═══ The data ═══

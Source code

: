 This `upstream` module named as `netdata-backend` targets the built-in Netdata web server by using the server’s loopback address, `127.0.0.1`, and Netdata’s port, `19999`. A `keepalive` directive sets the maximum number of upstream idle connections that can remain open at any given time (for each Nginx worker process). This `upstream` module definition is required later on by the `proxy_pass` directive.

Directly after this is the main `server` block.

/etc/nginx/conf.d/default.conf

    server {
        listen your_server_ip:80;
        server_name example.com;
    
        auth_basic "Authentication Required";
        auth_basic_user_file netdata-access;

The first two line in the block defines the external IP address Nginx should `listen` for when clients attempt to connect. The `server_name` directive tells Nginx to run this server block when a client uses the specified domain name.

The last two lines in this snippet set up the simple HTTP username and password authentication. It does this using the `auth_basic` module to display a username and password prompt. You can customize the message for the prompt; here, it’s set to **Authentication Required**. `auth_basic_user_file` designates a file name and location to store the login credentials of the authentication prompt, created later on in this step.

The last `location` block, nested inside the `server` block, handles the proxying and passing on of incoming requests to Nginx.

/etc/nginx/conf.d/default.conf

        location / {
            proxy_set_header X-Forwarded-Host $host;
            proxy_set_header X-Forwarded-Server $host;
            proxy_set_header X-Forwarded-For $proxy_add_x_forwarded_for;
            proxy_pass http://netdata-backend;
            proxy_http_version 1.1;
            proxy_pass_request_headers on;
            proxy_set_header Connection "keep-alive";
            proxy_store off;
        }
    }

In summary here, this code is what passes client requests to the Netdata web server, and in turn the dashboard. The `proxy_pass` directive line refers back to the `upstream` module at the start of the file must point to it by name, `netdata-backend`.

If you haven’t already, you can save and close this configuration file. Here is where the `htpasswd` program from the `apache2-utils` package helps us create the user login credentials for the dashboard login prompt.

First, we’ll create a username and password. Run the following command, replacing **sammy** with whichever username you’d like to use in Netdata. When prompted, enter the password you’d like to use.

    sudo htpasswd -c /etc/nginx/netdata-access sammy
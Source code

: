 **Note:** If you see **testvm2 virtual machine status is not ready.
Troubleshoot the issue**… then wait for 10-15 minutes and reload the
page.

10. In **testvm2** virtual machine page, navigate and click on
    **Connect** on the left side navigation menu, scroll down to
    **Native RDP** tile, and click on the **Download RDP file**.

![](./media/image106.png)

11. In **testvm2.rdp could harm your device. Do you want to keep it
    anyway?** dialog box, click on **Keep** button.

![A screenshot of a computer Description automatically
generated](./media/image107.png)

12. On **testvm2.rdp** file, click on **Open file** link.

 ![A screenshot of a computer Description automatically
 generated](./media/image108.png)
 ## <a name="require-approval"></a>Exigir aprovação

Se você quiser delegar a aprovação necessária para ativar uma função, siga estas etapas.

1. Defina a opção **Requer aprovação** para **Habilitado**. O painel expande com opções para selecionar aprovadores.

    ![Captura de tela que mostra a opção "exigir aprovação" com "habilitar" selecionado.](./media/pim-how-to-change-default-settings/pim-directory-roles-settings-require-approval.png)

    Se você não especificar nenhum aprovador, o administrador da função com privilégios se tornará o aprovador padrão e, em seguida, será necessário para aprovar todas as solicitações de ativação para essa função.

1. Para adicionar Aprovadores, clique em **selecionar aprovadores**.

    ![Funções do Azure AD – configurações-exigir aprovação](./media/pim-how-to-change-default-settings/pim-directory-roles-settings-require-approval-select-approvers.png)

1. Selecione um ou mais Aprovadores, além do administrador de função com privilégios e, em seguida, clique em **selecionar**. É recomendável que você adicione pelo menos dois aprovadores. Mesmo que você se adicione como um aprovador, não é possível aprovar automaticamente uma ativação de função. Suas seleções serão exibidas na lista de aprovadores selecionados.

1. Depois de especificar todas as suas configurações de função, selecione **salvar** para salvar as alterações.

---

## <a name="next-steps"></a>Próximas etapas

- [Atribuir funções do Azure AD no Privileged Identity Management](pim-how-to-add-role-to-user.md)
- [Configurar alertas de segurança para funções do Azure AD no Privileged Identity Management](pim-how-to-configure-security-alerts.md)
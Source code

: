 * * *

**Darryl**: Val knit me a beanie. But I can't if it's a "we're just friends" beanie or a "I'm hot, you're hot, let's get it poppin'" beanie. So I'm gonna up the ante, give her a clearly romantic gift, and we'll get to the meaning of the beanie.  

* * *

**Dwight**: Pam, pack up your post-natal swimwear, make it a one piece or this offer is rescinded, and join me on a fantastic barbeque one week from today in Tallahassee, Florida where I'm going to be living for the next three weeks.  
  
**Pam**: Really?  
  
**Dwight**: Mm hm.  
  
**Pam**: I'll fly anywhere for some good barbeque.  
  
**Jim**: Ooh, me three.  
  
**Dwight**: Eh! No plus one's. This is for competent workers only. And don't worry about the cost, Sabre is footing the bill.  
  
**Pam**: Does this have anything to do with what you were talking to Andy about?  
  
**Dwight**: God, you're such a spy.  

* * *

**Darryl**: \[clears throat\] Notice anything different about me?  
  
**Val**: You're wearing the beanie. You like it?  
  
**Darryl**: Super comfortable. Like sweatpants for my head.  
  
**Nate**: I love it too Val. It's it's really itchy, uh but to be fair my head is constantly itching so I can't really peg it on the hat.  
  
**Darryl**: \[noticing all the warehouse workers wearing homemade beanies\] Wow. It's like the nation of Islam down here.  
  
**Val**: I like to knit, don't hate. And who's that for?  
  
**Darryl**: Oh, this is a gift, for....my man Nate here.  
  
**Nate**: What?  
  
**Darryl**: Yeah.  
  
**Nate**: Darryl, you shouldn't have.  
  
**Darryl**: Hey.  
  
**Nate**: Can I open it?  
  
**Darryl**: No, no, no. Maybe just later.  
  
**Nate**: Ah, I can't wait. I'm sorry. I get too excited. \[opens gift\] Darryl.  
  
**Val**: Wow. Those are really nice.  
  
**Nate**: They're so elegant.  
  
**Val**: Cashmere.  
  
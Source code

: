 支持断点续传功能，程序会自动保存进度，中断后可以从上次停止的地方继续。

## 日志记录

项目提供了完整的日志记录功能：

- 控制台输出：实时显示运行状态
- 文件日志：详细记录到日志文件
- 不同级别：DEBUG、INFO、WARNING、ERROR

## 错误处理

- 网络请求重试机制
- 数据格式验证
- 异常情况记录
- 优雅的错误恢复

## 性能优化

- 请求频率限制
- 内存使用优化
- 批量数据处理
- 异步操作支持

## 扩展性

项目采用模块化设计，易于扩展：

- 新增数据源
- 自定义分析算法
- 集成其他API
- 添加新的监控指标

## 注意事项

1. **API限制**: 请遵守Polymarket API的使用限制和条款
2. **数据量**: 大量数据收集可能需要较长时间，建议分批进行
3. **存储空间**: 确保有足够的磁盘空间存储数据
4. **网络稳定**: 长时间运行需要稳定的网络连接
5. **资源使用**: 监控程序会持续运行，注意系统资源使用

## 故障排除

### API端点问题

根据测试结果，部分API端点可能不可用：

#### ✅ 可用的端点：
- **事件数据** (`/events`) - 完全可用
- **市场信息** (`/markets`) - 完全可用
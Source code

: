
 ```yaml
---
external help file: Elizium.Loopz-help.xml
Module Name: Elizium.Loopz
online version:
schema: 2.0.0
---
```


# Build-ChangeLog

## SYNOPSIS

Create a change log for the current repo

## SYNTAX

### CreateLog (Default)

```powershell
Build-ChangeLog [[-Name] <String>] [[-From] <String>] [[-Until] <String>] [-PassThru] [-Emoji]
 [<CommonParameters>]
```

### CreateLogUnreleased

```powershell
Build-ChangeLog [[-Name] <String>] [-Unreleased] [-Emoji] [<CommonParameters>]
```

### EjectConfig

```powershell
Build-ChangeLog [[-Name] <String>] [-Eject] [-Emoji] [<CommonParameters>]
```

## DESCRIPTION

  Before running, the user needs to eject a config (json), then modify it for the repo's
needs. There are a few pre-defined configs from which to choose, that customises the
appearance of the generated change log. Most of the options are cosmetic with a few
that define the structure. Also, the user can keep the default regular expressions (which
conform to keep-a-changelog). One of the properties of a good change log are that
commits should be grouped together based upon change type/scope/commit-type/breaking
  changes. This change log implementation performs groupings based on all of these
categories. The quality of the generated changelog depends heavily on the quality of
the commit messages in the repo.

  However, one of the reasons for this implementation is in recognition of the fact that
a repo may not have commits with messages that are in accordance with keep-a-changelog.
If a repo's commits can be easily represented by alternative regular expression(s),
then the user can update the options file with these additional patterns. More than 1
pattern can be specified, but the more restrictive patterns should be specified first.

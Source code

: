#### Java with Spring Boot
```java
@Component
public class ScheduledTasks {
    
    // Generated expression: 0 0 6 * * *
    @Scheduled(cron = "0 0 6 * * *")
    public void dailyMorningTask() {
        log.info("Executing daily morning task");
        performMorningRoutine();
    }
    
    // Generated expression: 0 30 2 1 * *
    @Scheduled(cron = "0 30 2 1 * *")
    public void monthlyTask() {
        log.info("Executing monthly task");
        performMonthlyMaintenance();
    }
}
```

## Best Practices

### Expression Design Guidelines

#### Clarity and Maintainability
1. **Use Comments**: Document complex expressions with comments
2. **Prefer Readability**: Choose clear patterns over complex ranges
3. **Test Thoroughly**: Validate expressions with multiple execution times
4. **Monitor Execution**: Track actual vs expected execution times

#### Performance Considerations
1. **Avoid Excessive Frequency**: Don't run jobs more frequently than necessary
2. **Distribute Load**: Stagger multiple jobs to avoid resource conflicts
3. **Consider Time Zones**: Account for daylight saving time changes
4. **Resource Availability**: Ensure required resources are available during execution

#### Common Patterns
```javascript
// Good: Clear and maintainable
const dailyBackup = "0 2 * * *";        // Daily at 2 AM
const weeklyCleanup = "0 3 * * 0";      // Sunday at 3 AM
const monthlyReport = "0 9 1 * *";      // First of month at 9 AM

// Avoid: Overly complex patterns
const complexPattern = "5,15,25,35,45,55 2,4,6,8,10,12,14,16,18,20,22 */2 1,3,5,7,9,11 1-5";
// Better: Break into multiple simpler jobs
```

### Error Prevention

═══

* [Assigned task]
A verbatim transcription is needed of the lines above, starting at the line with "First, we’ll create" and ending at the line with "Se você quiser", both included, and of nothing else.

* [Task output]
First, we’ll create a username and password. Run the following command, replacing **sammy** with whichever username you’d like to use in Netdata. When prompted, enter the password you’d like to use.

    sudo htpasswd -c /etc/nginx/netdata-access sammy
Source code

: **Note:** If you see **testvm2 virtual machine status is not ready.
Troubleshoot the issue**… then wait for 10-15 minutes and reload the
page.

10. In **testvm2** virtual machine page, navigate and click on
    **Connect** on the left side navigation menu, scroll down to
    **Native RDP** tile, and click on the **Download RDP file**.

![](./media/image106.png)

11. In **testvm2.rdp could harm your device. Do you want to keep it
    anyway?** dialog box, click on **Keep** button.

![A screenshot of a computer Description automatically
generated](./media/image107.png)

12. On **testvm2.rdp** file, click on **Open file** link.

 ![A screenshot of a computer Description automatically
 generated](./media/image108.png)
 ## <a name="require-approval"></a>Exigir aprovação

Se você quiser delegar a aprovação necessária para ativar uma função, siga estas etapas.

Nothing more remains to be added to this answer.